## [YOUR OBJECTIVE]
The expected answer is every line of the material that contains the word "console".

## [DATA PROVIDED]
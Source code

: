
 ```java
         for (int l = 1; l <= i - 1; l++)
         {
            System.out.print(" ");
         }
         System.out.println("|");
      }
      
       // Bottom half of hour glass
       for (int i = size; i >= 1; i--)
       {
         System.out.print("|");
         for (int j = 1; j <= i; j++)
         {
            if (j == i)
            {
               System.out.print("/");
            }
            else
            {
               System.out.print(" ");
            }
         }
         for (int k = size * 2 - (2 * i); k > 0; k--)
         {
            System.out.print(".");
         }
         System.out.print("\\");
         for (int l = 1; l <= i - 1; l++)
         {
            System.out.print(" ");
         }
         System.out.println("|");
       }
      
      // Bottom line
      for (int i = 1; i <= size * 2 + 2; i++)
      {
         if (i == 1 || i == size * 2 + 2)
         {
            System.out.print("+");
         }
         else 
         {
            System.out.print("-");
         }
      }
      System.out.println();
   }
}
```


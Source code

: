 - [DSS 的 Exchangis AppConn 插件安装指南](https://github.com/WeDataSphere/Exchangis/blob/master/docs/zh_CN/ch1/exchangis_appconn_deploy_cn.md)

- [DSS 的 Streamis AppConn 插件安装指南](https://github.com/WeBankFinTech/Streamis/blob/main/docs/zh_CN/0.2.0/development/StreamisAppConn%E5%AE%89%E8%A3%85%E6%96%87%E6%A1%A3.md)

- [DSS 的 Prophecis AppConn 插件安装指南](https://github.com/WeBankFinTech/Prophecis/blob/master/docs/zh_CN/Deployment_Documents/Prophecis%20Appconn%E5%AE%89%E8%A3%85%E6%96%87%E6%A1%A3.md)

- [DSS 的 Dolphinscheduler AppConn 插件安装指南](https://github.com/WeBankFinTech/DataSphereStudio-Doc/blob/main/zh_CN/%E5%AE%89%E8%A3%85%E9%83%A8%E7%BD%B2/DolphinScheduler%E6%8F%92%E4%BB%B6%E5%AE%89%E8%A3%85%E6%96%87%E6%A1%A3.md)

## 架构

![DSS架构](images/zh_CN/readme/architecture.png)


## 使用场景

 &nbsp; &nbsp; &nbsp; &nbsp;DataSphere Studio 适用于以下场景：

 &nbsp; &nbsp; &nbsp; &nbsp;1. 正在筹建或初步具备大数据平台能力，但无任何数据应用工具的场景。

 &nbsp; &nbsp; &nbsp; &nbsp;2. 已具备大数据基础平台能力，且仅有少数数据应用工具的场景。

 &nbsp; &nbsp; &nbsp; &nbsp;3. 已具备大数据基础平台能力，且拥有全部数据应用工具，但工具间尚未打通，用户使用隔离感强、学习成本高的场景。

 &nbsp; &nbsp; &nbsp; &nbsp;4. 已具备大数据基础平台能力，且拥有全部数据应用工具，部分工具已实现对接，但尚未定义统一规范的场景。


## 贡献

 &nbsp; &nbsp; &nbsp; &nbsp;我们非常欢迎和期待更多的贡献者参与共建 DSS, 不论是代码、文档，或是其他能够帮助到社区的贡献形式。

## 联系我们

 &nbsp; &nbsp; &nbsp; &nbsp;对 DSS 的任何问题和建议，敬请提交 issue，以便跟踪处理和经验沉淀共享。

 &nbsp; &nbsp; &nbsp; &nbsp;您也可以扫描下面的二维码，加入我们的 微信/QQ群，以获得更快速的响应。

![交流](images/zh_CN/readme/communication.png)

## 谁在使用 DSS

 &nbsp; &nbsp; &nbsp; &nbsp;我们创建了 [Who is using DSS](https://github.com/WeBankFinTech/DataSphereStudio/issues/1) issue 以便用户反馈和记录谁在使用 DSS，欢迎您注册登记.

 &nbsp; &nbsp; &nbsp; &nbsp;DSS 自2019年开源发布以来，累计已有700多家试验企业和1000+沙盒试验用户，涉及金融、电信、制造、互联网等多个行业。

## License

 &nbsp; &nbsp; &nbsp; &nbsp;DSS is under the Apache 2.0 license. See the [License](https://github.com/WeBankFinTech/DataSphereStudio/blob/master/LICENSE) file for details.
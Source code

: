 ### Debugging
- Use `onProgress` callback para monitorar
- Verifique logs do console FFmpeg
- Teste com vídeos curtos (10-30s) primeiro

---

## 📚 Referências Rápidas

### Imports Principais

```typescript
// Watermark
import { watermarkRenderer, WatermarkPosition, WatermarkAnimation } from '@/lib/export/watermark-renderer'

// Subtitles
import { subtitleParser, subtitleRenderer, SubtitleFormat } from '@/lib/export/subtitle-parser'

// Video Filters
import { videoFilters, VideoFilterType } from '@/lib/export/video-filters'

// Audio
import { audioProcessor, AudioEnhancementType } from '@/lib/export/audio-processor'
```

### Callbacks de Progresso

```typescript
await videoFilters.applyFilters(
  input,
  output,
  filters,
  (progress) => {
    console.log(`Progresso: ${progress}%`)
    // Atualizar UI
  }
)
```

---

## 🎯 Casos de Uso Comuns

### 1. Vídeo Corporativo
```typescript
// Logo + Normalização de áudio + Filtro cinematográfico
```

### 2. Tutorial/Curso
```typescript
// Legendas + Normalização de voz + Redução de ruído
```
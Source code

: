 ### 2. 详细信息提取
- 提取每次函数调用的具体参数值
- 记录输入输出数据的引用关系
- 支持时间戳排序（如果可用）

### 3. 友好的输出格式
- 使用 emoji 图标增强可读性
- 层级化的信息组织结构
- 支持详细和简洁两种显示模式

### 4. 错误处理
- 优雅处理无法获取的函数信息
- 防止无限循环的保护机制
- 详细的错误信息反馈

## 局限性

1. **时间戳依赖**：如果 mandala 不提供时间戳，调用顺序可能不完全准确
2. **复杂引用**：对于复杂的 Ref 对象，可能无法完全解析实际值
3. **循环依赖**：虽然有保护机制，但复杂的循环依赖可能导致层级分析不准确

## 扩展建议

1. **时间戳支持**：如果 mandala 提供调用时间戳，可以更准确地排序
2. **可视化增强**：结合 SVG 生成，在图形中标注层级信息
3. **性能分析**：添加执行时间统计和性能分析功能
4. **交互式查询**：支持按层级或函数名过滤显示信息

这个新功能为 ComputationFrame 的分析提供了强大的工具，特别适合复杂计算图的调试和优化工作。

## [EXERCISE OUTPUT]
- Verifique logs do console FFmpeg
    console.log(`Progresso: ${progress}%`)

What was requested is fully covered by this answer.